* **EXERCISE**: Give back, word for word, the lines in the listing below from the one holding "champ de saisie." down to the one holding "que +, -, >, <, etc.", both ends included.
[SOURCE INFORMATION — start]
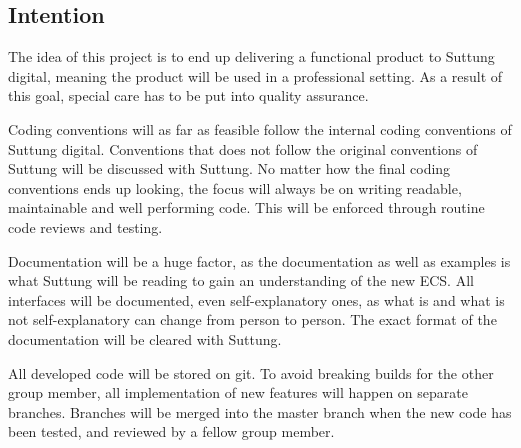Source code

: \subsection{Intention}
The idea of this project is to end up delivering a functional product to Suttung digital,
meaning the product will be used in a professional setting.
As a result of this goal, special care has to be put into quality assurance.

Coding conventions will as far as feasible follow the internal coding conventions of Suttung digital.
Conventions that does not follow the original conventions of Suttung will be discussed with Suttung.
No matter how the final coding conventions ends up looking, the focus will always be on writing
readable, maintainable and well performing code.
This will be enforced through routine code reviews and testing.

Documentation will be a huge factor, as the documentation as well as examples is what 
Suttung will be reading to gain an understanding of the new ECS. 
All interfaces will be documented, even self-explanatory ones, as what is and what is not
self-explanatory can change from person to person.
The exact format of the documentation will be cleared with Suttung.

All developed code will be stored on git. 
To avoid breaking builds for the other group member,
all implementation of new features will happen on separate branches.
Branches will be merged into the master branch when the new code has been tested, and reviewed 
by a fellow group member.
[SOURCE INFORMATION — finish]
[SOURCE INFORMATION — start]
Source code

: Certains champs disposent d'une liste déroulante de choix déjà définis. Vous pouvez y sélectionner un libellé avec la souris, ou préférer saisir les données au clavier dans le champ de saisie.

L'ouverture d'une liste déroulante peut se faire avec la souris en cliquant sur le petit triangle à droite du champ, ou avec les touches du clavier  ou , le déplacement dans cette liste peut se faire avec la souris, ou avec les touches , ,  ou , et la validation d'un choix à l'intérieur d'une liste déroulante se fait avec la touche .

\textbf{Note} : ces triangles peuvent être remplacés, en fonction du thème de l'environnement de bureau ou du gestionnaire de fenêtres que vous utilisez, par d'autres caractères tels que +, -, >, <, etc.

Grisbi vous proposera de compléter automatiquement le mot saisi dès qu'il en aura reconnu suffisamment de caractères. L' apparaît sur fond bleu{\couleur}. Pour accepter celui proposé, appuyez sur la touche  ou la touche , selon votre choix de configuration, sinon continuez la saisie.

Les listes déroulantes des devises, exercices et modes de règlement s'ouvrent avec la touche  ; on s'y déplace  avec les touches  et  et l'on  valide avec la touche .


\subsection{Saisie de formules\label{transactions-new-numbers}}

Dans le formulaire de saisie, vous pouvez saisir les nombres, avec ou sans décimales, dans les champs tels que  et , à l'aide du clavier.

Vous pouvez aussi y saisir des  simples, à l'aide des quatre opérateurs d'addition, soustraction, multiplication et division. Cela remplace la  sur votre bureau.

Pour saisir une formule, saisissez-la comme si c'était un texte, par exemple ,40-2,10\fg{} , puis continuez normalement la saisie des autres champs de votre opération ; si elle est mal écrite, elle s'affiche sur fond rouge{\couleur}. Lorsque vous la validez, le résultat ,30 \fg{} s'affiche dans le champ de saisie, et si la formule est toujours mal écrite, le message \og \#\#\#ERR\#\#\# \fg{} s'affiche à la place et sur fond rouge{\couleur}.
[SOURCE INFORMATION — finish]
* **ANSWER TO THIS TASK**:
: Certains champs disposent d'une liste déroulante de choix déjà définis. Vous pouvez y sélectionner un libellé avec la souris, ou préférer saisir les données au clavier dans le champ de saisie.

L'ouverture d'une liste déroulante peut se faire avec la souris en cliquant sur le petit triangle à droite du champ, ou avec les touches du clavier  ou , le déplacement dans cette liste peut se faire avec la souris, ou avec les touches , ,  ou , et la validation d'un choix à l'intérieur d'une liste déroulante se fait avec la touche .

\textbf{Note} : ces triangles peuvent être remplacés, en fonction du thème de l'environnement de bureau ou du gestionnaire de fenêtres que vous utilisez, par d'autres caractères tels que +, -, >, <, etc.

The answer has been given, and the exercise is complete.